A client-only solution won't be enough, as stated in many of the answers here. You need to go with a server-side fail-safe.
An often overlooked reason that disabling the submit button doesn't work is, the user can simply refresh the submit target (and click OK on the "are you sure you want to resubmit the POST data?" dialog). Or even, some browsers may implicitly reload the submitted page when you try to save the page to disk (for example, you're trying to save a hard-copy of an order confirmation).
Almost no one has js disabled.
Think about coding your e-commerce website for the 70 year old woman who double clicks every link and button.
All you want to do is add a javascript to prevent her clicking "Order Now" twice.
Yes - check this at the server side too "be defensive" - but don't code for that case. But for the sake of a better UI do it on the client side too.
Here are some scripts that I found:
//
// prevent double-click on submit
//
jQuery('input[type=submit]').click(function(){
if(jQuery.data(this, 'clicked')){
return false;
}
else{
jQuery.data(this, 'clicked', true);
return true;
}
});
and
// Find ALL <form> tags on your page
$('form').submit(function(){
// On submit disable its submit button
$('input[type=submit]', this).attr('disabled', 'disabled');
});
None of the solutions address a load-balance server.
If you have some load balancer, send a UUID (or any type of unique number) to the server to store and read again will not work well if the server is not aware of other servers, because each request could be processed by a different server in a stateless environment. These servers need to read/write to the same place.
If you have multiple servers you will need to have some shared cache (like a Redis) among the servers to read/write the unique value in the same place (what could be an over-engineering solution, but works).
Client side alteration is a common technique:
Disable submit button
Change the screen to a "please wait" screen
If the form was modal, changing the screen back to their usual process (this has the benefit of making things look really slick)
But it's not perfect.

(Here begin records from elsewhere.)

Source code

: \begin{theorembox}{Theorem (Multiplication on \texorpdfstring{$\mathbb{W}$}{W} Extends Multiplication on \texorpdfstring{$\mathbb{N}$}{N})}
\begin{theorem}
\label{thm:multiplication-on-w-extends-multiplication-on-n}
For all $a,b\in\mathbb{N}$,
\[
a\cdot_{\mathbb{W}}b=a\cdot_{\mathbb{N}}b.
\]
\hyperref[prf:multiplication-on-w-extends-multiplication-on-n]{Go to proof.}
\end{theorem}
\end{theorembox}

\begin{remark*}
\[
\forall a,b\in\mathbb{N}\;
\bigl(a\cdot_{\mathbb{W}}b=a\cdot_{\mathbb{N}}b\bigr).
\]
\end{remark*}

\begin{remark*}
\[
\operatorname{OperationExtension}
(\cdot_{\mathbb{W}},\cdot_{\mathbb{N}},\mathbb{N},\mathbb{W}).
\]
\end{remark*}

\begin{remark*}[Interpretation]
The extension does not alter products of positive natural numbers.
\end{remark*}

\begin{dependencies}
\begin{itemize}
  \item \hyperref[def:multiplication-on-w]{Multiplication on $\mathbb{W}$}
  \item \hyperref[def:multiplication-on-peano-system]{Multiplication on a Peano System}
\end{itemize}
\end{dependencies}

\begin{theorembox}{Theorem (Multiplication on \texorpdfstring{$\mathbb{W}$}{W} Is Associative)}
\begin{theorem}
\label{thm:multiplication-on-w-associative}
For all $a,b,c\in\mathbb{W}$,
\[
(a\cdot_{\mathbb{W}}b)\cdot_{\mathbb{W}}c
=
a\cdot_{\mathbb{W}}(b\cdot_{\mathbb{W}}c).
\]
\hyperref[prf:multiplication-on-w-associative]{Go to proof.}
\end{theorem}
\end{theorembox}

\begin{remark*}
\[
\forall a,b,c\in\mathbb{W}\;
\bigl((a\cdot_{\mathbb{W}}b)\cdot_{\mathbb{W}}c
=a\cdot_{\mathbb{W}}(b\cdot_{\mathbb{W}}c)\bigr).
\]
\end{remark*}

It all relies on JS being available and if that's not the case, without back-end duplication detection, you'll get duplicates still.
So my advice is to develop some sort of detection behind the scenes and then improve your form to stop people with JS being able to double-submit.
You can track the number of times the form's been submitted and compare it to the number of unique visits to the page with the form on it in the session.
Beside the many good techniques already mentioned, another simple server-side method, that has the drawback of requiring a session, is to have a session variable that is switched off on the first submit.